• WORK INSTRUCTION: From the line bearing "In order to" down to the final line of the records below, give every line again exactly and add nothing.

Extracted data entries:
════════
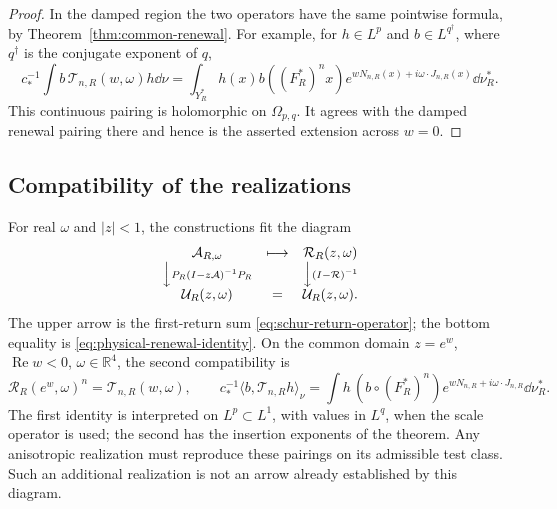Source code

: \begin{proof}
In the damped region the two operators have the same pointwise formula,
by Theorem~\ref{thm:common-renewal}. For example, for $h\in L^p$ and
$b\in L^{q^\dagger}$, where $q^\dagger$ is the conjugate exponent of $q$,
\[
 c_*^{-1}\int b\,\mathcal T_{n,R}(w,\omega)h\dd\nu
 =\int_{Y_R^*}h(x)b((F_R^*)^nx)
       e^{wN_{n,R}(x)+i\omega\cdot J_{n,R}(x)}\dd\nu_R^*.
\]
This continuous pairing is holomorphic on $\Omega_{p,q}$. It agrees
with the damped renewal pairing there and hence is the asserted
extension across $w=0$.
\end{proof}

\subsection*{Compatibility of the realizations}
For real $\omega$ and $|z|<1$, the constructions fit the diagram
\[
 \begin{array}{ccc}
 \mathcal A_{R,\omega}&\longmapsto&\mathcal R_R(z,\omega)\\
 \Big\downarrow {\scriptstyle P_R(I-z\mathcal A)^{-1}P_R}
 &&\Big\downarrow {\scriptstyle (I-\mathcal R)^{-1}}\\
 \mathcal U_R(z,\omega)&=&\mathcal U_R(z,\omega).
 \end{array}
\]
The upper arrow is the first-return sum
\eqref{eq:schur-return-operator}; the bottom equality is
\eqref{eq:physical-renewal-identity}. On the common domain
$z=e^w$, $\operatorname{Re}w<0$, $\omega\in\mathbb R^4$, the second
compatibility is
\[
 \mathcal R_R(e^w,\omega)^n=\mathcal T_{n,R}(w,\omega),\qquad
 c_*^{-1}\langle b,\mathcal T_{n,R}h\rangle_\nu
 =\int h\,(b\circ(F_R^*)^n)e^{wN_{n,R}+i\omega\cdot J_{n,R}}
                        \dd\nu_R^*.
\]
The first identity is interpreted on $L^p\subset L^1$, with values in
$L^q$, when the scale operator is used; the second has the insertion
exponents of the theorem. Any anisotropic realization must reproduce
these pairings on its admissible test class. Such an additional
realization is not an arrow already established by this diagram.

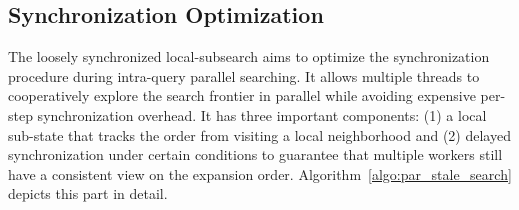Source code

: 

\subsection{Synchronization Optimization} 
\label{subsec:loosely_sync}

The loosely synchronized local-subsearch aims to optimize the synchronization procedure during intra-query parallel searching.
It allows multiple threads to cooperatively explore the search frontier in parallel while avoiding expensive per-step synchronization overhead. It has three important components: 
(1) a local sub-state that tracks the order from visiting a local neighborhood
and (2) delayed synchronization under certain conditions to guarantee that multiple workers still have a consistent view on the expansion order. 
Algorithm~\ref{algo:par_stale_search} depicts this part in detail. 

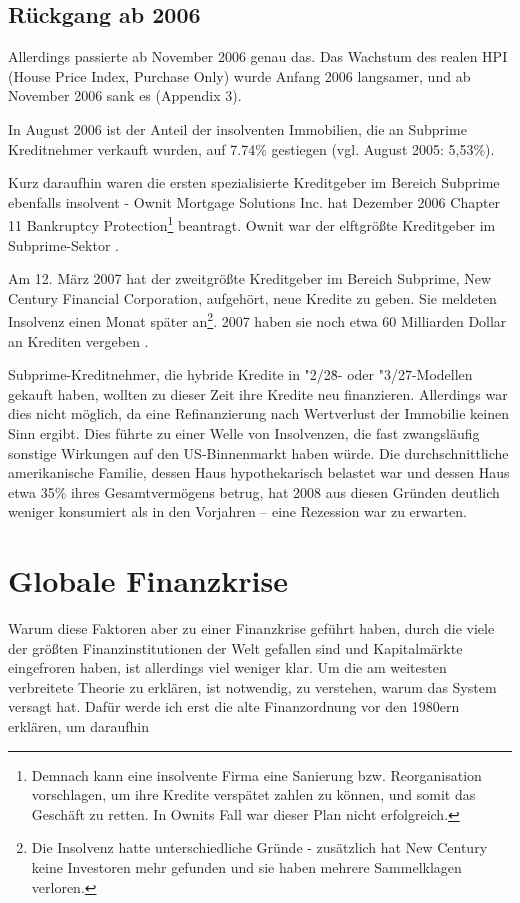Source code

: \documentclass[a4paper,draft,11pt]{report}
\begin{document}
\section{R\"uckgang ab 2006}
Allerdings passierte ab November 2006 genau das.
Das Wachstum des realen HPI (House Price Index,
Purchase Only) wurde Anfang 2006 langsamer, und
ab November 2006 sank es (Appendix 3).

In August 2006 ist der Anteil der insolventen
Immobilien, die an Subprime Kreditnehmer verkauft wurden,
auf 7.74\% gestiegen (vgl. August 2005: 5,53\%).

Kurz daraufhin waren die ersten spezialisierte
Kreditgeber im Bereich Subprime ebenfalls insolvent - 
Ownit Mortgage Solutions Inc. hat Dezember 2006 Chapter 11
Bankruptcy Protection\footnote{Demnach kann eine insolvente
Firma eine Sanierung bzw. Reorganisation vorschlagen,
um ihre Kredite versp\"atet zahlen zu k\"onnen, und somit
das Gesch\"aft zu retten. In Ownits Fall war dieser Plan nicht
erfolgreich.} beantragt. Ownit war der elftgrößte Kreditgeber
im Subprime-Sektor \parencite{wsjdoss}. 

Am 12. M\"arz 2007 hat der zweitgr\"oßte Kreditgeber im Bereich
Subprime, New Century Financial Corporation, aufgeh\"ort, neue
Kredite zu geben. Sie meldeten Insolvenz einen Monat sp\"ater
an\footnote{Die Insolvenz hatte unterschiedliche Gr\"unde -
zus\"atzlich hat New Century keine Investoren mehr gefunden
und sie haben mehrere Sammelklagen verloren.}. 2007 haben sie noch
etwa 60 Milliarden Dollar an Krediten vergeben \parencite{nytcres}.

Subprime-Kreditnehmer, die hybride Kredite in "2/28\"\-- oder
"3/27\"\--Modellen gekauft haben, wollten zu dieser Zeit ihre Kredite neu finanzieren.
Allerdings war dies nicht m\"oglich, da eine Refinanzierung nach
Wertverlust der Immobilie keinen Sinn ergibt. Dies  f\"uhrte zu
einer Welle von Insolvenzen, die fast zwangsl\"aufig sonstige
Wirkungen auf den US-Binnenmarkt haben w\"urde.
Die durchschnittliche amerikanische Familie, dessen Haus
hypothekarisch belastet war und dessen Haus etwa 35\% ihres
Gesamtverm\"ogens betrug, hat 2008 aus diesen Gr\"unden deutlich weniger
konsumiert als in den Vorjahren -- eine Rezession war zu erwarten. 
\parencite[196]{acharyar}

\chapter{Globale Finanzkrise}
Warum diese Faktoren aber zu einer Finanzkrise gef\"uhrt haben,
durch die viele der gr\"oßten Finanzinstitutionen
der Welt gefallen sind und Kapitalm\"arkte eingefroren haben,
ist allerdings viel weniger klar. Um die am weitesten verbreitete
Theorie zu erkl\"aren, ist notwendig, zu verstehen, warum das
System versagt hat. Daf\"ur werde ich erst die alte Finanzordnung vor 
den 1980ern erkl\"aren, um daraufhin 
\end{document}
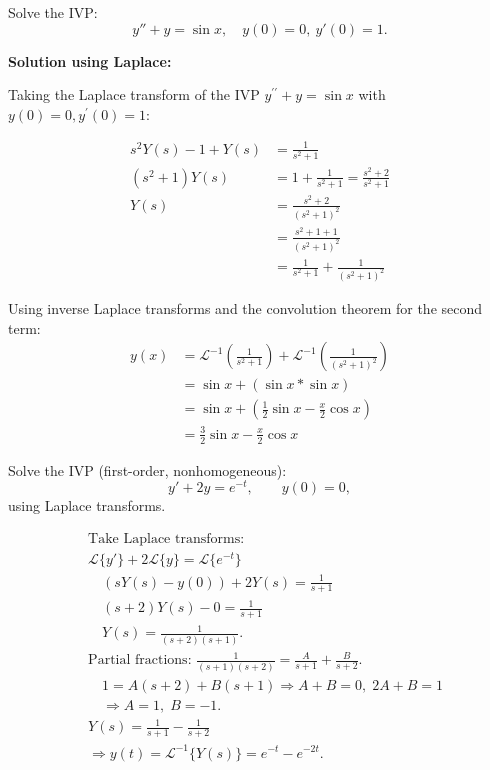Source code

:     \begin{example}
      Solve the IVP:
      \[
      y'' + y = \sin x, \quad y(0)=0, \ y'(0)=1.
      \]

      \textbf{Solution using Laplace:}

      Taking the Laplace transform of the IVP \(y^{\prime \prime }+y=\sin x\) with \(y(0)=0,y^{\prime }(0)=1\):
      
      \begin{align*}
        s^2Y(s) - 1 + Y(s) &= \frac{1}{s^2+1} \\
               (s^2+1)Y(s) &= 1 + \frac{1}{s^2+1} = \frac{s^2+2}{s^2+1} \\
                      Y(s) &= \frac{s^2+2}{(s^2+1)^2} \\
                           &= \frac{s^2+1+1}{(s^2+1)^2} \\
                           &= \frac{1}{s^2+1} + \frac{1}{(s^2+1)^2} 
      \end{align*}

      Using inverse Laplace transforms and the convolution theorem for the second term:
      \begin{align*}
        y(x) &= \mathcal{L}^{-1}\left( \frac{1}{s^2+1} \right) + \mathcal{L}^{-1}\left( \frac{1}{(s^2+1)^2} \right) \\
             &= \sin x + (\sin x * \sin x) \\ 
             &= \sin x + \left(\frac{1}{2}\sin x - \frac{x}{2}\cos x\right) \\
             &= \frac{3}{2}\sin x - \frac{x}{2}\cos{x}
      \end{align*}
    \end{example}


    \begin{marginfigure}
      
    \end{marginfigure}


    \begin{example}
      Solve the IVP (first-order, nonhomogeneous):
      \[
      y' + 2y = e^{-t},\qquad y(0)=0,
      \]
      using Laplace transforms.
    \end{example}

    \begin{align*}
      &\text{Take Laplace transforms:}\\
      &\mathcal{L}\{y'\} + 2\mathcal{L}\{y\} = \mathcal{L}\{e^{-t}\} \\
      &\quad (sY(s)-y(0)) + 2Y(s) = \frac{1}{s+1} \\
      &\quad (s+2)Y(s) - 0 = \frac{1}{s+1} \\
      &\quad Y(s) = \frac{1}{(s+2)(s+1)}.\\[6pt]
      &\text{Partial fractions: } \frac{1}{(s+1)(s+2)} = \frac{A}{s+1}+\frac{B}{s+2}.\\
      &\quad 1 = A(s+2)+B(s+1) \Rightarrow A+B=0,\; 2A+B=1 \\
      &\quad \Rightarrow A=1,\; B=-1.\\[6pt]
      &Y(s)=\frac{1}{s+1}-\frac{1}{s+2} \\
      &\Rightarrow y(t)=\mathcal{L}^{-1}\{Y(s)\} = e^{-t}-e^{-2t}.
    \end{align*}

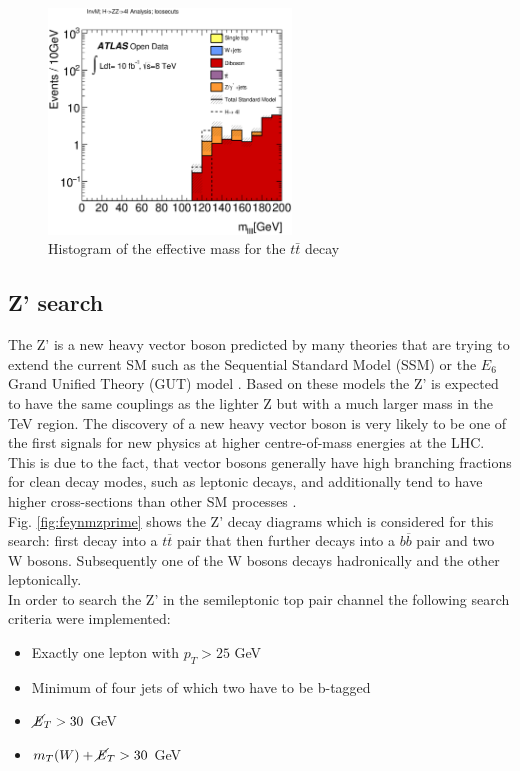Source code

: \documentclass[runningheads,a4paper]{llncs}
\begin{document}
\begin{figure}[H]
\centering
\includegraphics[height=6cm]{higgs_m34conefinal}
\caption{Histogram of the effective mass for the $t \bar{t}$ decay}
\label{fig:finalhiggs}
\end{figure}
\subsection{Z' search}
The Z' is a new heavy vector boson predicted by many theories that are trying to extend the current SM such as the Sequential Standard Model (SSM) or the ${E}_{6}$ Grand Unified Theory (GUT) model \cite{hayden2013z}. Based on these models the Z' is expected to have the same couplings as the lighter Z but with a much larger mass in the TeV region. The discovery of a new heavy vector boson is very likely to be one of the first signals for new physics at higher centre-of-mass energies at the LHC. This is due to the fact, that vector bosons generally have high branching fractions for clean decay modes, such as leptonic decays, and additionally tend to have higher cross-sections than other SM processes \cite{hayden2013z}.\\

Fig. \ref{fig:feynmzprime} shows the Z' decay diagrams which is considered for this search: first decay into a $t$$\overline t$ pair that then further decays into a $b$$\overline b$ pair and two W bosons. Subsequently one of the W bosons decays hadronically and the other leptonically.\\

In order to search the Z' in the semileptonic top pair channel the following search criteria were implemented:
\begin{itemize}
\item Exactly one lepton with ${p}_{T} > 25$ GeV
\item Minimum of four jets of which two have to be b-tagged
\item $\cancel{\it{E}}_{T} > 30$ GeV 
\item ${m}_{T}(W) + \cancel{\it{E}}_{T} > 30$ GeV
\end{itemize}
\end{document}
════════
• EXPECTED OUTPUT:
In order to search the Z' in the semileptonic top pair channel the following search criteria were implemented:
\begin{itemize}
\item Exactly one lepton with ${p}_{T} > 25$ GeV
\item Minimum of four jets of which two have to be b-tagged
\item $\cancel{\it{E}}_{T} > 30$ GeV 
\item ${m}_{T}(W) + \cancel{\it{E}}_{T} > 30$ GeV
\end{itemize}
\end{document}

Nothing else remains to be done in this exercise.